ACTIVITY –
In the listing below, locate the lines that hold "handleHTTPRequest" and copy them.

SOURCE DATA –
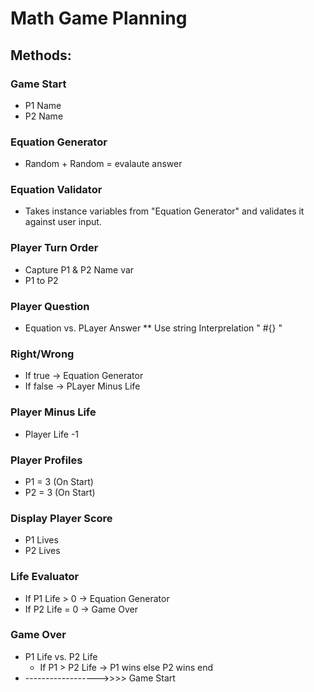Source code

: # Math Game Planning

## Methods:
### Game Start
  * P1 Name
  * P2 Name

### Equation Generator
  * Random + Random = evalaute answer

### Equation Validator
  * Takes instance variables from "Equation Generator" and validates it against user input.  

### Player Turn Order
  * Capture P1 & P2 Name var
  * P1 to P2

### Player Question
  * Equation vs. PLayer Answer
    ** Use string Interprelation " #{} "

### Right/Wrong
  * If true -> Equation Generator
  * If false -> PLayer Minus Life

### Player Minus Life
  * Player Life -1

### Player Profiles
  * P1 = 3 (On Start)
  * P2 = 3 (On Start)

### Display Player Score
  * P1 Lives
  * P2 Lives

### Life Evaluator
  * If P1 Life > 0 -> Equation Generator
  * If P2 Life = 0 -> Game Over

### Game Over
  * P1 Life vs. P2 Life
    * If P1 > P2 Life
        -> P1 wins 
      else
        P2 wins
      end
  * ------------------>>>> Game Start    
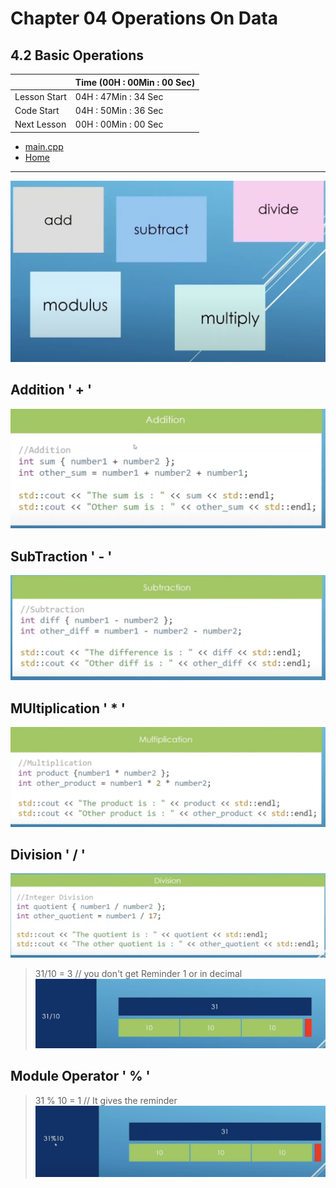 # Chapter 04 Operations On Data

## 4.2 Basic Operations

||Time (00H : 00Min : 00 Sec)|
|-|-|
 |Lesson Start           | 04H : 47Min : 34 Sec |  
 |Code Start             | 04H : 50Min : 36 Sec |  
 |Next Lesson            | 00H : 00Min : 00 Sec | 
* [main.cpp](./main.cpp)
* [Home](/README.md)

---

![4.2 Basic Operation On Data](./img/1.png)

## Addition ' + '

![4.2 Basic Operation On Data](./img/2.png)

## SubTraction ' - '

![4.2 Basic Operation On Data](./img/3.png)

## MUltiplication ' * ' 

![4.2 Basic Operation On Data](./img/4-multiplication.png)

## Division ' / '

![4.2 Basic Operation On Data](./img/5-division.png)

> 31/10 = 3 // you don't get Reminder 1 or in decimal
![4.2 Basic Operation On Data](./img/6-div.png)

## Module Operator ' % '

>31 % 10 = 1 // It gives the reminder
![4.2 Basic Operation On Data](./img/7-modulas.png)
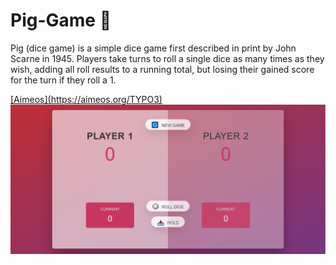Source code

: # Pig-Game 🐷

Pig (dice game) is a simple dice game first described in print by John Scarne in 1945.
Players take turns to roll a single dice as many times as they wish, adding all roll results to a running total, but losing their gained score for the turn if they roll a 1.



<a href="[img/pig-game-demo.png]">
      [Aimeos](https://aimeos.org/TYPO3)
      <img src="img/pig-game-demo.png" alt="Aimeos logo" title="Aimeos"  />
</a>
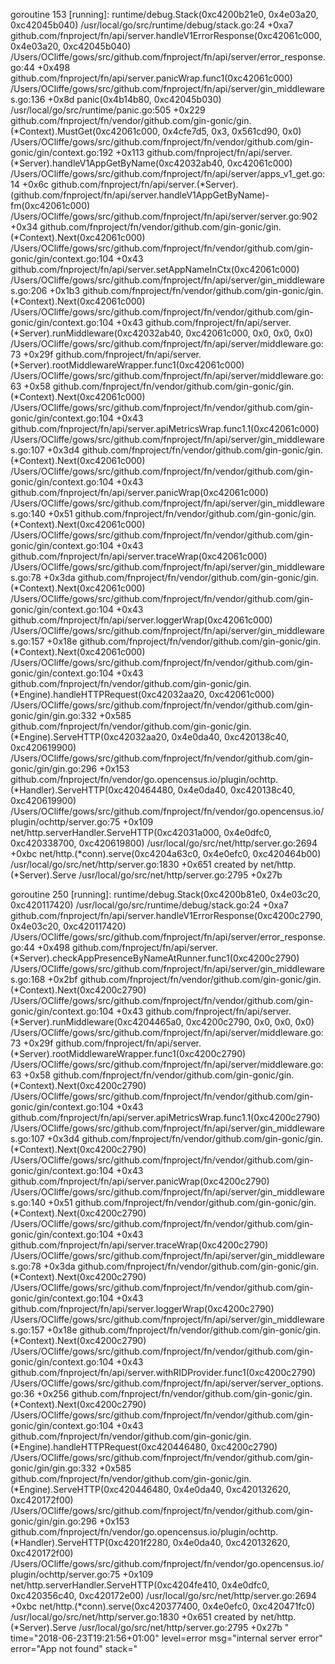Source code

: goroutine 153 [running]:
runtime/debug.Stack(0xc4200b21e0, 0x4e03a20, 0xc42045b040)
    /usr/local/go/src/runtime/debug/stack.go:24 +0xa7
github.com/fnproject/fn/api/server.handleV1ErrorResponse(0xc42061c000, 0x4e03a20, 0xc42045b040)
    /Users/OCliffe/gows/src/github.com/fnproject/fn/api/server/error_response.go:44 +0x498
github.com/fnproject/fn/api/server.panicWrap.func1(0xc42061c000)
    /Users/OCliffe/gows/src/github.com/fnproject/fn/api/server/gin_middlewares.go:136 +0x8d
panic(0x4b14b80, 0xc42045b030)
    /usr/local/go/src/runtime/panic.go:505 +0x229
github.com/fnproject/fn/vendor/github.com/gin-gonic/gin.(*Context).MustGet(0xc42061c000, 0x4cfe7d5, 0x3, 0x561cd90, 0x0)
    /Users/OCliffe/gows/src/github.com/fnproject/fn/vendor/github.com/gin-gonic/gin/context.go:192 +0x113
github.com/fnproject/fn/api/server.(*Server).handleV1AppGetByName(0xc42032ab40, 0xc42061c000)
    /Users/OCliffe/gows/src/github.com/fnproject/fn/api/server/apps_v1_get.go:14 +0x6c
github.com/fnproject/fn/api/server.(*Server).(github.com/fnproject/fn/api/server.handleV1AppGetByName)-fm(0xc42061c000)
    /Users/OCliffe/gows/src/github.com/fnproject/fn/api/server/server.go:902 +0x34
github.com/fnproject/fn/vendor/github.com/gin-gonic/gin.(*Context).Next(0xc42061c000)
    /Users/OCliffe/gows/src/github.com/fnproject/fn/vendor/github.com/gin-gonic/gin/context.go:104 +0x43
github.com/fnproject/fn/api/server.setAppNameInCtx(0xc42061c000)
    /Users/OCliffe/gows/src/github.com/fnproject/fn/api/server/gin_middlewares.go:206 +0x1b3
github.com/fnproject/fn/vendor/github.com/gin-gonic/gin.(*Context).Next(0xc42061c000)
    /Users/OCliffe/gows/src/github.com/fnproject/fn/vendor/github.com/gin-gonic/gin/context.go:104 +0x43
github.com/fnproject/fn/api/server.(*Server).runMiddleware(0xc42032ab40, 0xc42061c000, 0x0, 0x0, 0x0)
    /Users/OCliffe/gows/src/github.com/fnproject/fn/api/server/middleware.go:73 +0x29f
github.com/fnproject/fn/api/server.(*Server).rootMiddlewareWrapper.func1(0xc42061c000)
    /Users/OCliffe/gows/src/github.com/fnproject/fn/api/server/middleware.go:63 +0x58
github.com/fnproject/fn/vendor/github.com/gin-gonic/gin.(*Context).Next(0xc42061c000)
    /Users/OCliffe/gows/src/github.com/fnproject/fn/vendor/github.com/gin-gonic/gin/context.go:104 +0x43
github.com/fnproject/fn/api/server.apiMetricsWrap.func1.1(0xc42061c000)
    /Users/OCliffe/gows/src/github.com/fnproject/fn/api/server/gin_middlewares.go:107 +0x3d4
github.com/fnproject/fn/vendor/github.com/gin-gonic/gin.(*Context).Next(0xc42061c000)
    /Users/OCliffe/gows/src/github.com/fnproject/fn/vendor/github.com/gin-gonic/gin/context.go:104 +0x43
github.com/fnproject/fn/api/server.panicWrap(0xc42061c000)
    /Users/OCliffe/gows/src/github.com/fnproject/fn/api/server/gin_middlewares.go:140 +0x51
github.com/fnproject/fn/vendor/github.com/gin-gonic/gin.(*Context).Next(0xc42061c000)
    /Users/OCliffe/gows/src/github.com/fnproject/fn/vendor/github.com/gin-gonic/gin/context.go:104 +0x43
github.com/fnproject/fn/api/server.traceWrap(0xc42061c000)
    /Users/OCliffe/gows/src/github.com/fnproject/fn/api/server/gin_middlewares.go:78 +0x3da
github.com/fnproject/fn/vendor/github.com/gin-gonic/gin.(*Context).Next(0xc42061c000)
    /Users/OCliffe/gows/src/github.com/fnproject/fn/vendor/github.com/gin-gonic/gin/context.go:104 +0x43
github.com/fnproject/fn/api/server.loggerWrap(0xc42061c000)
    /Users/OCliffe/gows/src/github.com/fnproject/fn/api/server/gin_middlewares.go:157 +0x18e
github.com/fnproject/fn/vendor/github.com/gin-gonic/gin.(*Context).Next(0xc42061c000)
    /Users/OCliffe/gows/src/github.com/fnproject/fn/vendor/github.com/gin-gonic/gin/context.go:104 +0x43
github.com/fnproject/fn/vendor/github.com/gin-gonic/gin.(*Engine).handleHTTPRequest(0xc42032aa20, 0xc42061c000)
    /Users/OCliffe/gows/src/github.com/fnproject/fn/vendor/github.com/gin-gonic/gin/gin.go:332 +0x585
github.com/fnproject/fn/vendor/github.com/gin-gonic/gin.(*Engine).ServeHTTP(0xc42032aa20, 0x4e0da40, 0xc420138c40, 0xc420619900)
    /Users/OCliffe/gows/src/github.com/fnproject/fn/vendor/github.com/gin-gonic/gin/gin.go:296 +0x153
github.com/fnproject/fn/vendor/go.opencensus.io/plugin/ochttp.(*Handler).ServeHTTP(0xc420464480, 0x4e0da40, 0xc420138c40, 0xc420619900)
    /Users/OCliffe/gows/src/github.com/fnproject/fn/vendor/go.opencensus.io/plugin/ochttp/server.go:75 +0x109
net/http.serverHandler.ServeHTTP(0xc42031a000, 0x4e0dfc0, 0xc420338700, 0xc420619800)
    /usr/local/go/src/net/http/server.go:2694 +0xbc
net/http.(*conn).serve(0xc4204a63c0, 0x4e0efc0, 0xc420464b00)
    /usr/local/go/src/net/http/server.go:1830 +0x651
created by net/http.(*Server).Serve
    /usr/local/go/src/net/http/server.go:2795 +0x27b

goroutine 250 [running]:
runtime/debug.Stack(0xc4200b81e0, 0x4e03c20, 0xc420117420)
   /usr/local/go/src/runtime/debug/stack.go:24 +0xa7
github.com/fnproject/fn/api/server.handleV1ErrorResponse(0xc4200c2790, 0x4e03c20, 0xc420117420)
   /Users/OCliffe/gows/src/github.com/fnproject/fn/api/server/error_response.go:44 +0x498
github.com/fnproject/fn/api/server.(*Server).checkAppPresenceByNameAtRunner.func1(0xc4200c2790)
   /Users/OCliffe/gows/src/github.com/fnproject/fn/api/server/gin_middlewares.go:168 +0x2bf
github.com/fnproject/fn/vendor/github.com/gin-gonic/gin.(*Context).Next(0xc4200c2790)
   /Users/OCliffe/gows/src/github.com/fnproject/fn/vendor/github.com/gin-gonic/gin/context.go:104 +0x43
github.com/fnproject/fn/api/server.(*Server).runMiddleware(0xc4204465a0, 0xc4200c2790, 0x0, 0x0, 0x0)
   /Users/OCliffe/gows/src/github.com/fnproject/fn/api/server/middleware.go:73 +0x29f
github.com/fnproject/fn/api/server.(*Server).rootMiddlewareWrapper.func1(0xc4200c2790)
   /Users/OCliffe/gows/src/github.com/fnproject/fn/api/server/middleware.go:63 +0x58
github.com/fnproject/fn/vendor/github.com/gin-gonic/gin.(*Context).Next(0xc4200c2790)
   /Users/OCliffe/gows/src/github.com/fnproject/fn/vendor/github.com/gin-gonic/gin/context.go:104 +0x43
github.com/fnproject/fn/api/server.apiMetricsWrap.func1.1(0xc4200c2790)
   /Users/OCliffe/gows/src/github.com/fnproject/fn/api/server/gin_middlewares.go:107 +0x3d4
github.com/fnproject/fn/vendor/github.com/gin-gonic/gin.(*Context).Next(0xc4200c2790)
   /Users/OCliffe/gows/src/github.com/fnproject/fn/vendor/github.com/gin-gonic/gin/context.go:104 +0x43
github.com/fnproject/fn/api/server.panicWrap(0xc4200c2790)
   /Users/OCliffe/gows/src/github.com/fnproject/fn/api/server/gin_middlewares.go:140 +0x51
github.com/fnproject/fn/vendor/github.com/gin-gonic/gin.(*Context).Next(0xc4200c2790)
   /Users/OCliffe/gows/src/github.com/fnproject/fn/vendor/github.com/gin-gonic/gin/context.go:104 +0x43
github.com/fnproject/fn/api/server.traceWrap(0xc4200c2790)
   /Users/OCliffe/gows/src/github.com/fnproject/fn/api/server/gin_middlewares.go:78 +0x3da
github.com/fnproject/fn/vendor/github.com/gin-gonic/gin.(*Context).Next(0xc4200c2790)
   /Users/OCliffe/gows/src/github.com/fnproject/fn/vendor/github.com/gin-gonic/gin/context.go:104 +0x43
github.com/fnproject/fn/api/server.loggerWrap(0xc4200c2790)
   /Users/OCliffe/gows/src/github.com/fnproject/fn/api/server/gin_middlewares.go:157 +0x18e
github.com/fnproject/fn/vendor/github.com/gin-gonic/gin.(*Context).Next(0xc4200c2790)
   /Users/OCliffe/gows/src/github.com/fnproject/fn/vendor/github.com/gin-gonic/gin/context.go:104 +0x43
github.com/fnproject/fn/api/server.withRIDProvider.func1(0xc4200c2790)
   /Users/OCliffe/gows/src/github.com/fnproject/fn/api/server/server_options.go:36 +0x256
github.com/fnproject/fn/vendor/github.com/gin-gonic/gin.(*Context).Next(0xc4200c2790)
   /Users/OCliffe/gows/src/github.com/fnproject/fn/vendor/github.com/gin-gonic/gin/context.go:104 +0x43
github.com/fnproject/fn/vendor/github.com/gin-gonic/gin.(*Engine).handleHTTPRequest(0xc420446480, 0xc4200c2790)
   /Users/OCliffe/gows/src/github.com/fnproject/fn/vendor/github.com/gin-gonic/gin/gin.go:332 +0x585
github.com/fnproject/fn/vendor/github.com/gin-gonic/gin.(*Engine).ServeHTTP(0xc420446480, 0x4e0da40, 0xc420132620, 0xc420172f00)
   /Users/OCliffe/gows/src/github.com/fnproject/fn/vendor/github.com/gin-gonic/gin/gin.go:296 +0x153
github.com/fnproject/fn/vendor/go.opencensus.io/plugin/ochttp.(*Handler).ServeHTTP(0xc4201f2280, 0x4e0da40, 0xc420132620, 0xc420172f00)
   /Users/OCliffe/gows/src/github.com/fnproject/fn/vendor/go.opencensus.io/plugin/ochttp/server.go:75 +0x109
net/http.serverHandler.ServeHTTP(0xc4204fe410, 0x4e0dfc0, 0xc420356c40, 0xc420172e00)
   /usr/local/go/src/net/http/server.go:2694 +0xbc
net/http.(*conn).serve(0xc420377400, 0x4e0efc0, 0xc420471fc0)
   /usr/local/go/src/net/http/server.go:1830 +0x651
created by net/http.(*Server).Serve
   /usr/local/go/src/net/http/server.go:2795 +0x27b
"
time="2018-06-23T19:21:56+01:00" level=error msg="internal server error" error="App not found" stack="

ANSWER SPACE –
github.com/fnproject/fn/vendor/github.com/gin-gonic/gin.(*Engine).handleHTTPRequest(0xc42032aa20, 0xc42061c000)
github.com/fnproject/fn/vendor/github.com/gin-gonic/gin.(*Engine).handleHTTPRequest(0xc420446480, 0xc4200c2790)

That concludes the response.